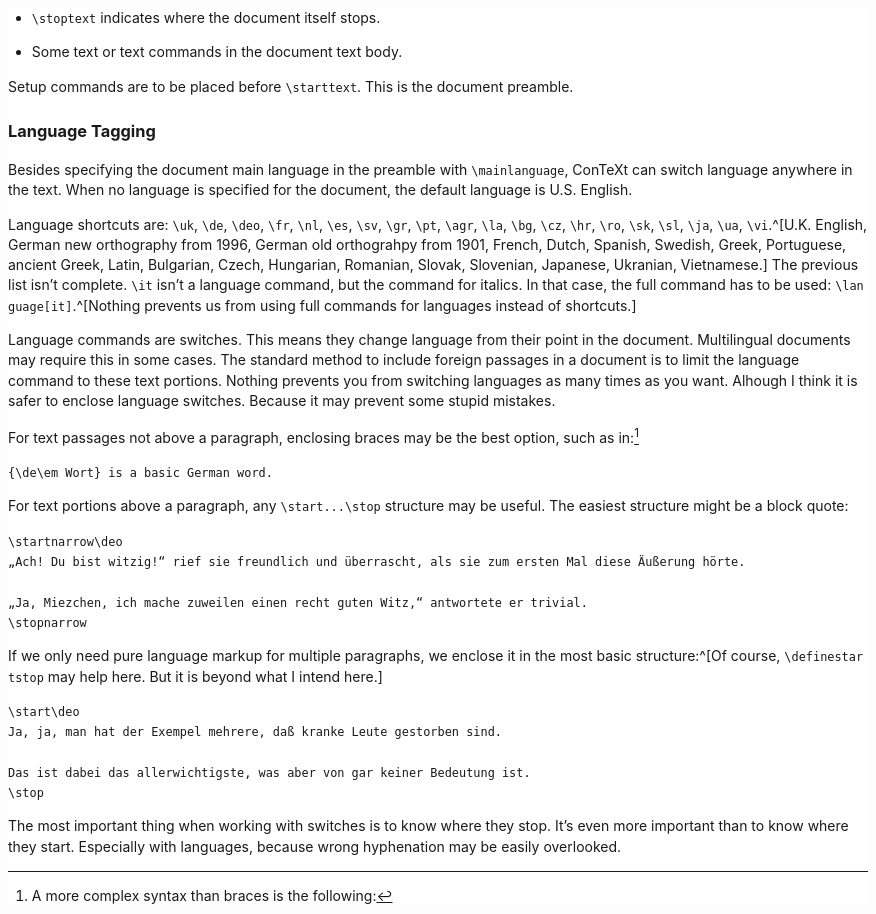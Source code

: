 * `\stoptext` indicates where the document itself stops.

* Some text or text commands in the document text body.

Setup commands are to be placed before `\starttext`. This is the document preamble.

### Language Tagging

Besides specifying the document main language in the preamble with `\mainlanguage`, <span class="tex-logo">ConTeXt</span> can switch language anywhere in the text. When no language is specified for the document, the default language is U.S. English.

Language shortcuts are: `\uk`, `\de`, `\deo`, `\fr`, `\nl`, `\es`, `\sv`, `\gr`, `\pt`, `\agr`, `\la`, `\bg`, `\cz`, `\hr`, `\ro`, `\sk`, `\sl`, `\ja`, `\ua`, `\vi`.^[U.K. English, German new orthography from 1996, German old orthograhpy from 1901, French, Dutch, Spanish, Swedish, Greek, Portuguese, ancient Greek, Latin, Bulgarian, Czech, Hungarian, Romanian, Slovak, Slovenian, Japanese, Ukranian, Vietnamese.] The previous list isn’t complete. `\it` isn’t a language command, but the command for italics. In that case, the full command has to be used: `\language[it]`.^[Nothing prevents us from using full commands for languages instead of shortcuts.]

Language commands are switches. This means they change language from their point in the document. Multilingual documents may require this in some cases. The standard method to include foreign passages in a document is to limit the language command to these text portions. Nothing prevents you from switching languages as many times as you want. Alhough I think it is safer to enclose language switches. Because it may prevent some stupid mistakes.

For text passages not above a paragraph, enclosing braces may be the best option, such as in:[^enclosing-brackets]

```
{\de\em Wort} is a basic German word.
```

For text portions above a paragraph, any `\start...\stop` structure may be useful. The easiest structure might be a block quote:

```
\startnarrow\deo
„Ach! Du bist witzig!“ rief sie freundlich und überrascht, als sie zum ersten Mal diese Äußerung hörte.

„Ja, Miezchen, ich mache zuweilen einen recht guten Witz,“ antwortete er trivial.
\stopnarrow
```

If we only need pure language markup for multiple paragraphs, we enclose it in the most basic structure:^[Of course, `\definestartstop` may help here. But it is beyond what I intend here.]

```
\start\deo
Ja, ja, man hat der Exempel mehrere, daß kranke Leute gestorben sind.

Das ist dabei das allerwichtigste, was aber von gar keiner Bedeutung ist.
\stop
```

The most important thing when working with switches is to know where they stop. It’s even more important than to know where they start. Especially with languages, because wrong hyphenation may be easily overlooked.


[^yaml-rights]: This YAML metadata field is a workaround to have the copyright information before the table of contents.
[^minimal-hyphenations]: A minimal sample shows the issue:
[^epub-templates]: Template for ePub version 2: <https://github.com/jgm/pandoc-templates/blob/master/default.epub>.
[^geany-single-command]: There are a couple of things that you have to adjust in your computer:
[^enclosing-brackets]: A more complex syntax than braces is the following:
[^emphasis-italics]: The command to mark emphasis with italics reads:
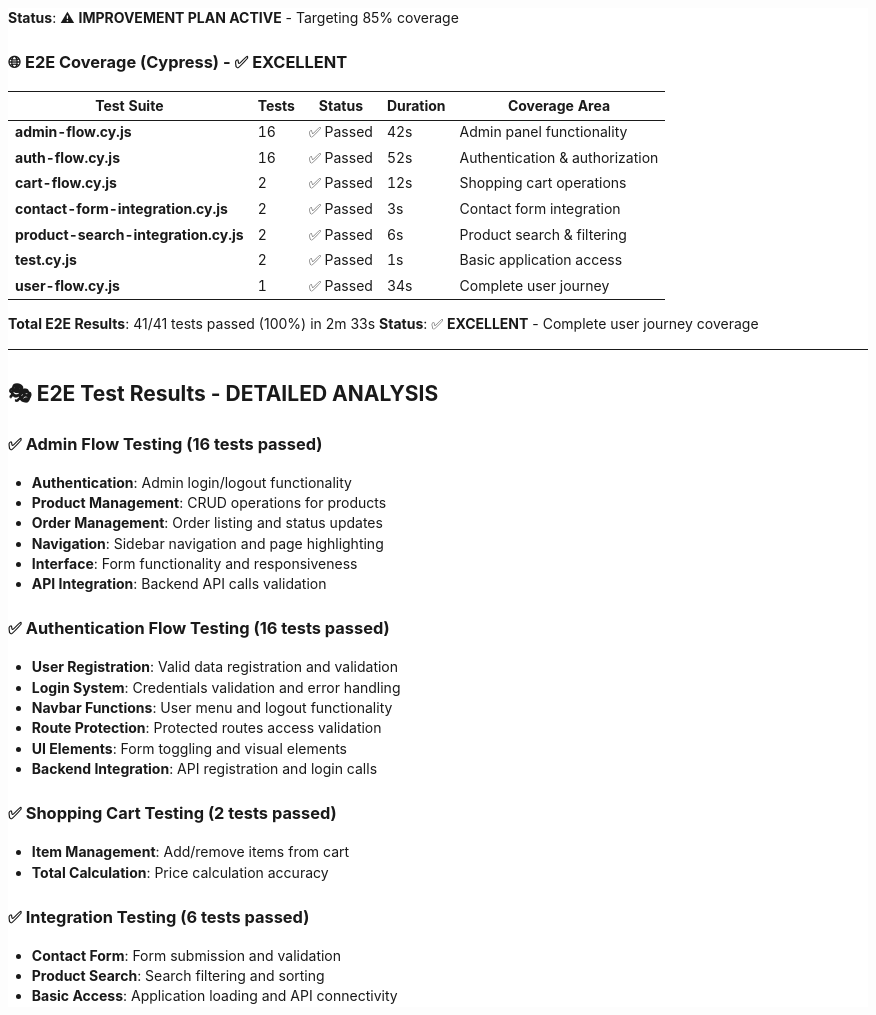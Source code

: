 **Status**: ⚠️ **IMPROVEMENT PLAN ACTIVE** - Targeting 85% coverage

### 🌐 E2E Coverage (Cypress) - ✅ EXCELLENT

| Test Suite | Tests | Status | Duration | Coverage Area |
|------------|--------|--------|----------|---------------|
| **admin-flow.cy.js** | 16 | ✅ Passed | 42s | Admin panel functionality |
| **auth-flow.cy.js** | 16 | ✅ Passed | 52s | Authentication & authorization |
| **cart-flow.cy.js** | 2 | ✅ Passed | 12s | Shopping cart operations |
| **contact-form-integration.cy.js** | 2 | ✅ Passed | 3s | Contact form integration |
| **product-search-integration.cy.js** | 2 | ✅ Passed | 6s | Product search & filtering |
| **test.cy.js** | 2 | ✅ Passed | 1s | Basic application access |
| **user-flow.cy.js** | 1 | ✅ Passed | 34s | Complete user journey |

**Total E2E Results**: 41/41 tests passed (100%) in 2m 33s
**Status**: ✅ **EXCELLENT** - Complete user journey coverage

---

## 🎭 E2E Test Results - DETAILED ANALYSIS

### ✅ Admin Flow Testing (16 tests passed)
- **Authentication**: Admin login/logout functionality
- **Product Management**: CRUD operations for products
- **Order Management**: Order listing and status updates
- **Navigation**: Sidebar navigation and page highlighting
- **Interface**: Form functionality and responsiveness
- **API Integration**: Backend API calls validation

### ✅ Authentication Flow Testing (16 tests passed)
- **User Registration**: Valid data registration and validation
- **Login System**: Credentials validation and error handling
- **Navbar Functions**: User menu and logout functionality
- **Route Protection**: Protected routes access validation
- **UI Elements**: Form toggling and visual elements
- **Backend Integration**: API registration and login calls

### ✅ Shopping Cart Testing (2 tests passed)
- **Item Management**: Add/remove items from cart
- **Total Calculation**: Price calculation accuracy

### ✅ Integration Testing (6 tests passed)
- **Contact Form**: Form submission and validation
- **Product Search**: Search filtering and sorting
- **Basic Access**: Application loading and API connectivity
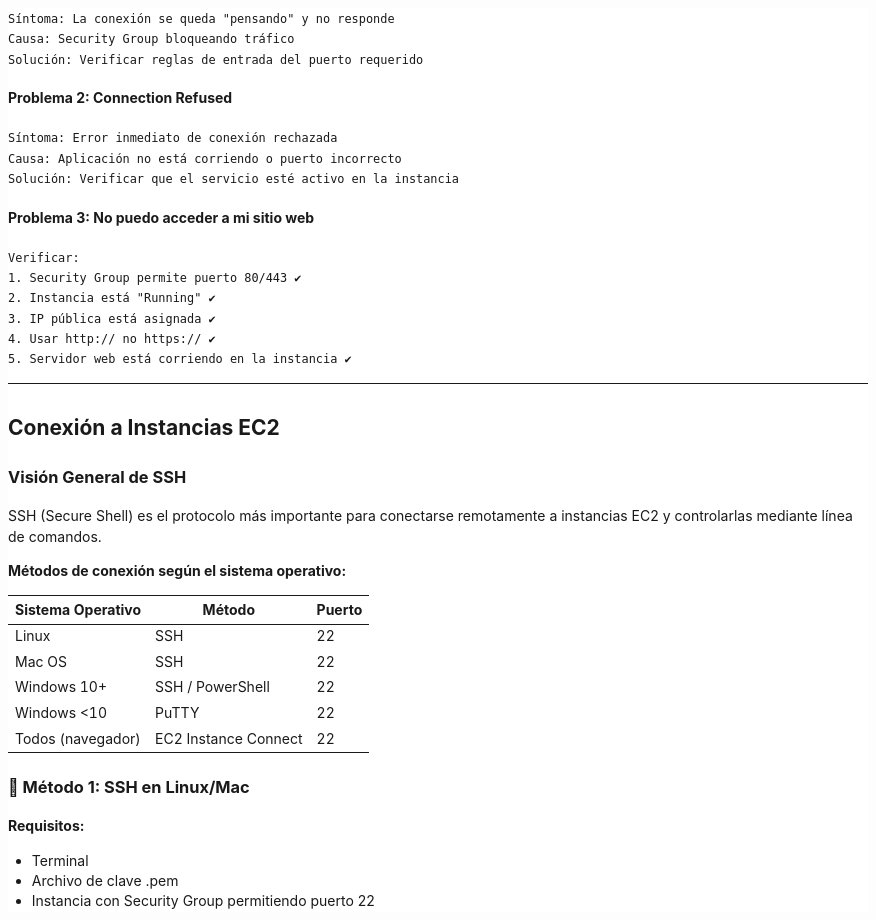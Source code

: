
 ```
Síntoma: La conexión se queda "pensando" y no responde
Causa: Security Group bloqueando tráfico
Solución: Verificar reglas de entrada del puerto requerido
```

#### Problema 2: Connection Refused

```
Síntoma: Error inmediato de conexión rechazada
Causa: Aplicación no está corriendo o puerto incorrecto
Solución: Verificar que el servicio esté activo en la instancia
```

#### Problema 3: No puedo acceder a mi sitio web

```
Verificar:
1. Security Group permite puerto 80/443 ✔
2. Instancia está "Running" ✔
3. IP pública está asignada ✔
4. Usar http:// no https:// ✔
5. Servidor web está corriendo en la instancia ✔
```

---

## Conexión a Instancias EC2

### Visión General de SSH

SSH (Secure Shell) es el protocolo más importante para conectarse remotamente a instancias EC2 y controlarlas mediante línea de comandos.

**Métodos de conexión según el sistema operativo:**

| Sistema Operativo | Método | Puerto |
|-------------------|--------|--------|
| Linux | SSH | 22 |
| Mac OS | SSH | 22 |
| Windows 10+ | SSH / PowerShell | 22 |
| Windows <10 | PuTTY | 22 |
| Todos (navegador) | EC2 Instance Connect | 22 |

### 🐧 Método 1: SSH en Linux/Mac

**Requisitos:**

- Terminal
- Archivo de clave .pem
- Instancia con Security Group permitiendo puerto 22
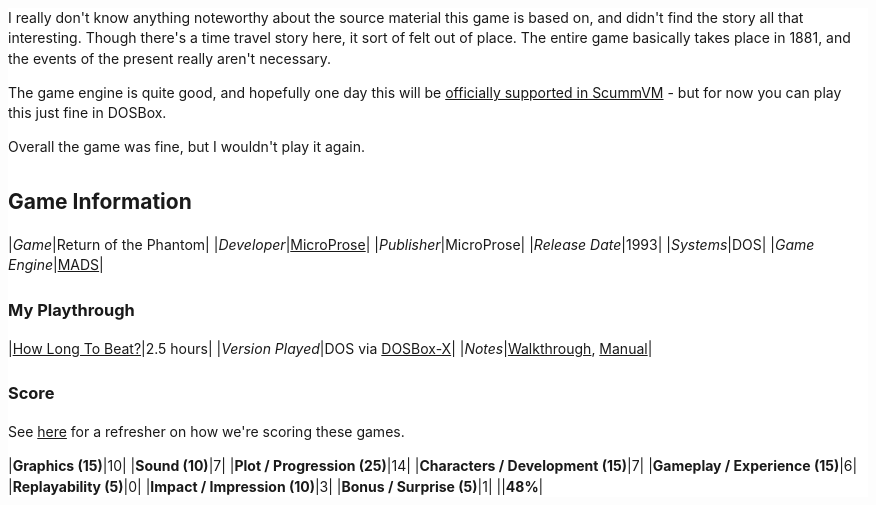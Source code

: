 I really don't know anything noteworthy about the source material this game is based on, and didn't find the story all that interesting. Though there's a time travel story here, it sort of felt out of place. The entire game basically takes place in 1881, and the events of the present really aren't necessary.

The game engine is quite good, and hopefully one day this will be [officially supported in ScummVM](https://wiki.scummvm.org/index.php?title=Return_of_the_Phantom) - but for now you can play this just fine in DOSBox.

Overall the game was fine, but I wouldn't play it again.

## Game Information

|*Game*|Return of the Phantom|
|*Developer*|[MicroProse](https://en.wikipedia.org/wiki/MicroProse)|
|*Publisher*|MicroProse|
|*Release Date*|1993|
|*Systems*|DOS|
|*Game Engine*|[MADS](https://wiki.scummvm.org/index.php?title=MADS)|

### My Playthrough

|[How Long To Beat?](https://howlongtobeat.com/game/7763)|2.5 hours|
|*Version Played*|DOS via [DOSBox-X](https://dosbox-x.com/)|
|*Notes*|[Walkthrough](https://www.walkthroughking.com/text/returnofthephantom.aspx), [Manual](https://www.mocagh.org/miscgame/returnphantom-manual.pdf)|

### Score

See [here](https://www.alexbevi.com/blog/2021/07/28/adventure-games-1980-1999/#scoring) for a refresher on how we're scoring these games.

|**Graphics (15)**|10|
|**Sound (10)**|7|
|**Plot / Progression (25)**|14|
|**Characters / Development (15)**|7|
|**Gameplay / Experience (15)**|6|
|**Replayability (5)**|0|
|**Impact / Impression (10)**|3|
|**Bonus / Surprise (5)**|1|
||**48%**|
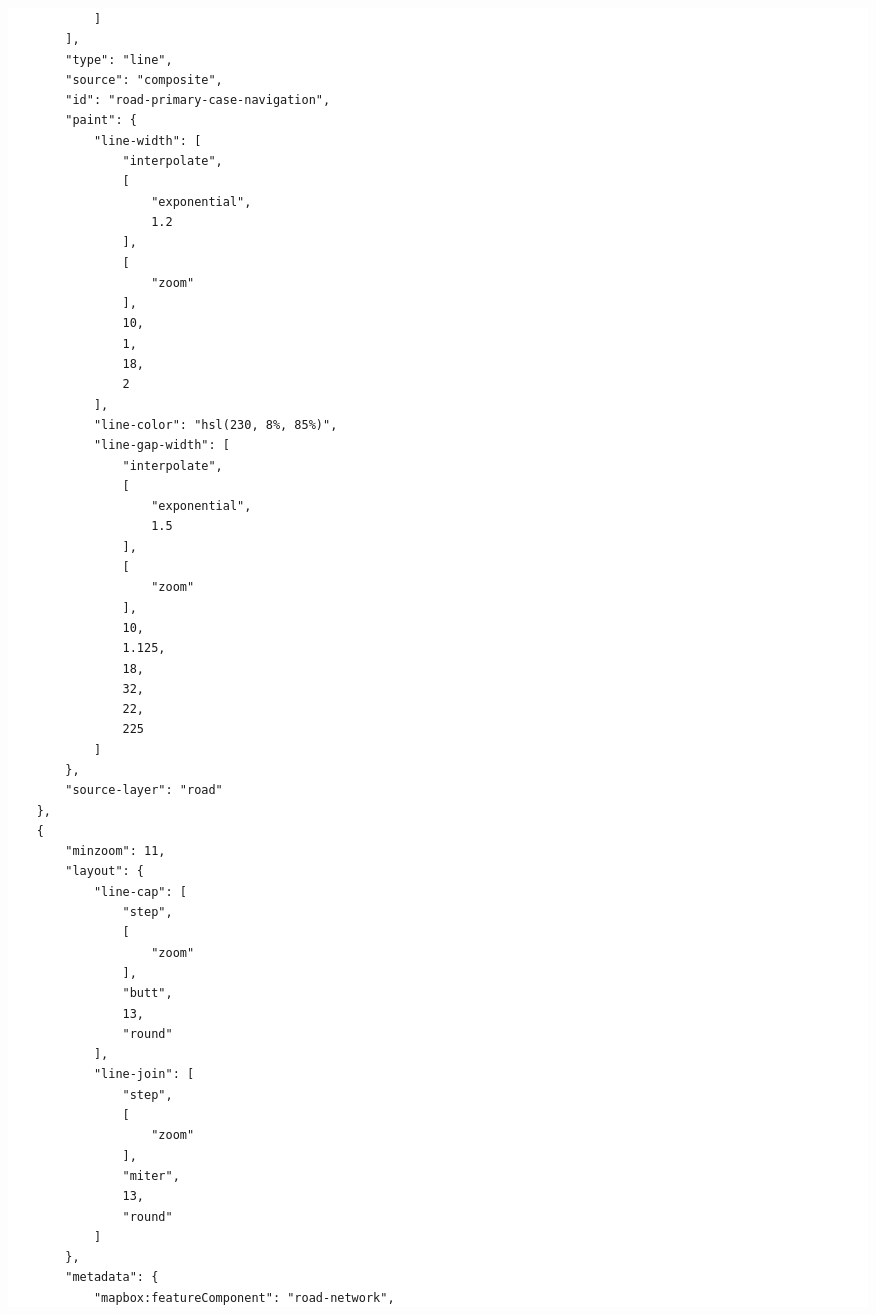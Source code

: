                 ]
            ],
            "type": "line",
            "source": "composite",
            "id": "road-primary-case-navigation",
            "paint": {
                "line-width": [
                    "interpolate",
                    [
                        "exponential",
                        1.2
                    ],
                    [
                        "zoom"
                    ],
                    10,
                    1,
                    18,
                    2
                ],
                "line-color": "hsl(230, 8%, 85%)",
                "line-gap-width": [
                    "interpolate",
                    [
                        "exponential",
                        1.5
                    ],
                    [
                        "zoom"
                    ],
                    10,
                    1.125,
                    18,
                    32,
                    22,
                    225
                ]
            },
            "source-layer": "road"
        },
        {
            "minzoom": 11,
            "layout": {
                "line-cap": [
                    "step",
                    [
                        "zoom"
                    ],
                    "butt",
                    13,
                    "round"
                ],
                "line-join": [
                    "step",
                    [
                        "zoom"
                    ],
                    "miter",
                    13,
                    "round"
                ]
            },
            "metadata": {
                "mapbox:featureComponent": "road-network",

*TASK DETAILS*:
Select every line in the material above where the string "scummvm" occurs, and copy it.

*SOLUTION FOR THIS TASK*:
The game engine is quite good, and hopefully one day this will be [officially supported in ScummVM](https://wiki.scummvm.org/index.php?title=Return_of_the_Phantom) - but for now you can play this just fine in DOSBox.
|*Game Engine*|[MADS](https://wiki.scummvm.org/index.php?title=MADS)|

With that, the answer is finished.